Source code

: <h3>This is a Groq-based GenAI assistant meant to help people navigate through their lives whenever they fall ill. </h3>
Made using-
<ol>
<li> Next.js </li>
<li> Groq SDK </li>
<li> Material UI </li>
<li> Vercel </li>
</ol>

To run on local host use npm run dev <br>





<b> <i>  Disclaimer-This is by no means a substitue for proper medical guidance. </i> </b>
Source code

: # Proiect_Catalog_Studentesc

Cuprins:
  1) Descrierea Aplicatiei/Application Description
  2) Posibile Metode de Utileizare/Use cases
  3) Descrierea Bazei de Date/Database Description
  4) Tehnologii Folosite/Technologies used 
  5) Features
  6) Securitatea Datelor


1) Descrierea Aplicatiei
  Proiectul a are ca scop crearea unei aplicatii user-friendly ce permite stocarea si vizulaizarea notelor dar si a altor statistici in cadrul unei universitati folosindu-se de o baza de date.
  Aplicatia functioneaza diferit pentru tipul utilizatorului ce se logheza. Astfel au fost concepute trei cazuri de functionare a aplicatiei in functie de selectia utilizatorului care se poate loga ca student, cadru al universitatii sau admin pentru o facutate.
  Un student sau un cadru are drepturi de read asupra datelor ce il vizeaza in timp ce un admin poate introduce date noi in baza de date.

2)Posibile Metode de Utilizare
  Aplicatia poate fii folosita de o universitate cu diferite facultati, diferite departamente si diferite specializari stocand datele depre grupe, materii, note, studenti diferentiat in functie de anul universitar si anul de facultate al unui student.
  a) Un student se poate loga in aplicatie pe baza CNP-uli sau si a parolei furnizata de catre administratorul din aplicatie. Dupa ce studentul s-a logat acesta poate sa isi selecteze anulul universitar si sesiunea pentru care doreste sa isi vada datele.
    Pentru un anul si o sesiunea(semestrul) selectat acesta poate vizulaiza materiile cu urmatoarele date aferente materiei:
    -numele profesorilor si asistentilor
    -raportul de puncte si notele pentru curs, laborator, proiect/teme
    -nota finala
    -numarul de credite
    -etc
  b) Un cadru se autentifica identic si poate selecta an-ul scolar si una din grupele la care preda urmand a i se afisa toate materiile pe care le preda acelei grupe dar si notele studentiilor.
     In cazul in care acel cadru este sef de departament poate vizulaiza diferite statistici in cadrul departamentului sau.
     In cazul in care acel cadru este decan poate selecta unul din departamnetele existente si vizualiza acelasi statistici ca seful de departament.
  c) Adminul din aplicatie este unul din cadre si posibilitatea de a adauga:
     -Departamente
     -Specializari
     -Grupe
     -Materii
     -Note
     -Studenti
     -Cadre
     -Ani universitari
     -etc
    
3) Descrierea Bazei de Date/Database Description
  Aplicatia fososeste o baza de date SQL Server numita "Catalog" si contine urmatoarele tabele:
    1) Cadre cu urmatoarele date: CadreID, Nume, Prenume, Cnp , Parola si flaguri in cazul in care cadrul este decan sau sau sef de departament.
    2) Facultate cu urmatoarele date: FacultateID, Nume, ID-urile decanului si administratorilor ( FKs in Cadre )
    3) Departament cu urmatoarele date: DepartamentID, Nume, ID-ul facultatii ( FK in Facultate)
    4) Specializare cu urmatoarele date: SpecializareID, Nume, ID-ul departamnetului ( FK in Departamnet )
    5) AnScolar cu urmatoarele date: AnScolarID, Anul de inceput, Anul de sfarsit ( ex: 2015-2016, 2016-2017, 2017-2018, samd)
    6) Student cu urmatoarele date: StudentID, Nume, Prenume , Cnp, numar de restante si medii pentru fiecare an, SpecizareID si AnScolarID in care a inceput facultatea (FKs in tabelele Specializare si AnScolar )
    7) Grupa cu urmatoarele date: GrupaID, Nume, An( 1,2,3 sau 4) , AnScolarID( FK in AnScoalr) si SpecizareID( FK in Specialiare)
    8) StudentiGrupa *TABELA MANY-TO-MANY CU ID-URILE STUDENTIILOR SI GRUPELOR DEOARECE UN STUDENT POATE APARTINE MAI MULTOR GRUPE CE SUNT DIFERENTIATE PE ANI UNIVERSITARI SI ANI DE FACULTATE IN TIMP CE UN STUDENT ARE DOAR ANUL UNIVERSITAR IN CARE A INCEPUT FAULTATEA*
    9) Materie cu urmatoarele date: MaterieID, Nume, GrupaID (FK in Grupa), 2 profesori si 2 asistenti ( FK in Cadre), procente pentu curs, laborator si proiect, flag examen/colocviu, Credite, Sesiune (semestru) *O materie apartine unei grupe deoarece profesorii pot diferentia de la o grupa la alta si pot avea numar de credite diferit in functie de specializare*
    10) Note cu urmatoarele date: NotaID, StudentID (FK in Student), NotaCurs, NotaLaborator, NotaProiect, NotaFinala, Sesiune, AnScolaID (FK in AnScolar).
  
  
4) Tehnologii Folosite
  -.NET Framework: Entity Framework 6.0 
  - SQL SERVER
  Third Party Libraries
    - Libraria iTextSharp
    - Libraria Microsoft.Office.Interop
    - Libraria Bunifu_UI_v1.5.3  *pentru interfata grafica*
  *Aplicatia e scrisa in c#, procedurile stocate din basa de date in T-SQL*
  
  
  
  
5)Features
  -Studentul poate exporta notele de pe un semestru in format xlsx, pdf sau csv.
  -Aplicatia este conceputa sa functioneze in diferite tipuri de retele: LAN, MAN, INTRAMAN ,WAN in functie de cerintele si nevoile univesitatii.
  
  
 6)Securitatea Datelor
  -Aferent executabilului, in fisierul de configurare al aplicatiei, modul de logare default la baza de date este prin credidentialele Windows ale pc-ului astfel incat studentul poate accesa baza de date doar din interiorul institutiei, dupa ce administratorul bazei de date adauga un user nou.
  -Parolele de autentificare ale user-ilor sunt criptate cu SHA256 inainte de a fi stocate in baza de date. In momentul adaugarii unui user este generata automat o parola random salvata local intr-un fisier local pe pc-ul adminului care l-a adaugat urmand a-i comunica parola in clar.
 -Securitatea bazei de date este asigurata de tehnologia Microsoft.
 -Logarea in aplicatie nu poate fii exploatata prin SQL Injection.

.....

What is expected:
Would you repeat each of the lines above exactly?

Answer to the exercise:
Source code

: <h3>This is a Groq-based GenAI assistant meant to help people navigate through their lives whenever they fall ill. </h3>
Made using-
<ol>
<li> Next.js </li>
<li> Groq SDK </li>
<li> Material UI </li>
<li> Vercel </li>
</ol>

To run on local host use npm run dev <br>





<b> <i>  Disclaimer-This is by no means a substitue for proper medical guidance. </i> </b>
Source code

: # Proiect_Catalog_Studentesc

Cuprins:
  1) Descrierea Aplicatiei/Application Description
  2) Posibile Metode de Utileizare/Use cases
  3) Descrierea Bazei de Date/Database Description
  4) Tehnologii Folosite/Technologies used 
  5) Features
  6) Securitatea Datelor


1) Descrierea Aplicatiei
  Proiectul a are ca scop crearea unei aplicatii user-friendly ce permite stocarea si vizulaizarea notelor dar si a altor statistici in cadrul unei universitati folosindu-se de o baza de date.
  Aplicatia functioneaza diferit pentru tipul utilizatorului ce se logheza. Astfel au fost concepute trei cazuri de functionare a aplicatiei in functie de selectia utilizatorului care se poate loga ca student, cadru al universitatii sau admin pentru o facutate.
  Un student sau un cadru are drepturi de read asupra datelor ce il vizeaza in timp ce un admin poate introduce date noi in baza de date.

2)Posibile Metode de Utilizare
  Aplicatia poate fii folosita de o universitate cu diferite facultati, diferite departamente si diferite specializari stocand datele depre grupe, materii, note, studenti diferentiat in functie de anul universitar si anul de facultate al unui student.
  a) Un student se poate loga in aplicatie pe baza CNP-uli sau si a parolei furnizata de catre administratorul din aplicatie. Dupa ce studentul s-a logat acesta poate sa isi selecteze anulul universitar si sesiunea pentru care doreste sa isi vada datele.
    Pentru un anul si o sesiunea(semestrul) selectat acesta poate vizulaiza materiile cu urmatoarele date aferente materiei:
    -numele profesorilor si asistentilor
    -raportul de puncte si notele pentru curs, laborator, proiect/teme
    -nota finala
    -numarul de credite
    -etc
  b) Un cadru se autentifica identic si poate selecta an-ul scolar si una din grupele la care preda urmand a i se afisa toate materiile pe care le preda acelei grupe dar si notele studentiilor.
     In cazul in care acel cadru este sef de departament poate vizulaiza diferite statistici in cadrul departamentului sau.
     In cazul in care acel cadru este decan poate selecta unul din departamnetele existente si vizualiza acelasi statistici ca seful de departament.
  c) Adminul din aplicatie este unul din cadre si posibilitatea de a adauga:
     -Departamente
     -Specializari
     -Grupe
     -Materii
     -Note
     -Studenti
     -Cadre
     -Ani universitari
     -etc
    
3) Descrierea Bazei de Date/Database Description
  Aplicatia fososeste o baza de date SQL Server numita "Catalog" si contine urmatoarele tabele:
    1) Cadre cu urmatoarele date: CadreID, Nume, Prenume, Cnp , Parola si flaguri in cazul in care cadrul este decan sau sau sef de departament.
    2) Facultate cu urmatoarele date: FacultateID, Nume, ID-urile decanului si administratorilor ( FKs in Cadre )
    3) Departament cu urmatoarele date: DepartamentID, Nume, ID-ul facultatii ( FK in Facultate)
    4) Specializare cu urmatoarele date: SpecializareID, Nume, ID-ul departamnetului ( FK in Departamnet )
    5) AnScolar cu urmatoarele date: AnScolarID, Anul de inceput, Anul de sfarsit ( ex: 2015-2016, 2016-2017, 2017-2018, samd)
    6) Student cu urmatoarele date: StudentID, Nume, Prenume , Cnp, numar de restante si medii pentru fiecare an, SpecizareID si AnScolarID in care a inceput facultatea (FKs in tabelele Specializare si AnScolar )
    7) Grupa cu urmatoarele date: GrupaID, Nume, An( 1,2,3 sau 4) , AnScolarID( FK in AnScoalr) si SpecizareID( FK in Specialiare)
    8) StudentiGrupa *TABELA MANY-TO-MANY CU ID-URILE STUDENTIILOR SI GRUPELOR DEOARECE UN STUDENT POATE APARTINE MAI MULTOR GRUPE CE SUNT DIFERENTIATE PE ANI UNIVERSITARI SI ANI DE FACULTATE IN TIMP CE UN STUDENT ARE DOAR ANUL UNIVERSITAR IN CARE A INCEPUT FAULTATEA*
    9) Materie cu urmatoarele date: MaterieID, Nume, GrupaID (FK in Grupa), 2 profesori si 2 asistenti ( FK in Cadre), procente pentu curs, laborator si proiect, flag examen/colocviu, Credite, Sesiune (semestru) *O materie apartine unei grupe deoarece profesorii pot diferentia de la o grupa la alta si pot avea numar de credite diferit in functie de specializare*
    10) Note cu urmatoarele date: NotaID, StudentID (FK in Student), NotaCurs, NotaLaborator, NotaProiect, NotaFinala, Sesiune, AnScolaID (FK in AnScolar).
  
  
4) Tehnologii Folosite
  -.NET Framework: Entity Framework 6.0 
  - SQL SERVER
  Third Party Libraries
    - Libraria iTextSharp
    - Libraria Microsoft.Office.Interop
    - Libraria Bunifu_UI_v1.5.3  *pentru interfata grafica*
  *Aplicatia e scrisa in c#, procedurile stocate din basa de date in T-SQL*
  
  
  
  
5)Features
  -Studentul poate exporta notele de pe un semestru in format xlsx, pdf sau csv.
  -Aplicatia este conceputa sa functioneze in diferite tipuri de retele: LAN, MAN, INTRAMAN ,WAN in functie de cerintele si nevoile univesitatii.
  
  
 6)Securitatea Datelor
  -Aferent executabilului, in fisierul de configurare al aplicatiei, modul de logare default la baza de date este prin credidentialele Windows ale pc-ului astfel incat studentul poate accesa baza de date doar din interiorul institutiei, dupa ce administratorul bazei de date adauga un user nou.
  -Parolele de autentificare ale user-ilor sunt criptate cu SHA256 inainte de a fi stocate in baza de date. In momentul adaugarii unui user este generata automat o parola random salvata local intr-un fisier local pe pc-ul adminului care l-a adaugat urmand a-i comunica parola in clar.
 -Securitatea bazei de date este asigurata de tehnologia Microsoft.
 -Logarea in aplicatie nu poate fii exploatata prin SQL Injection.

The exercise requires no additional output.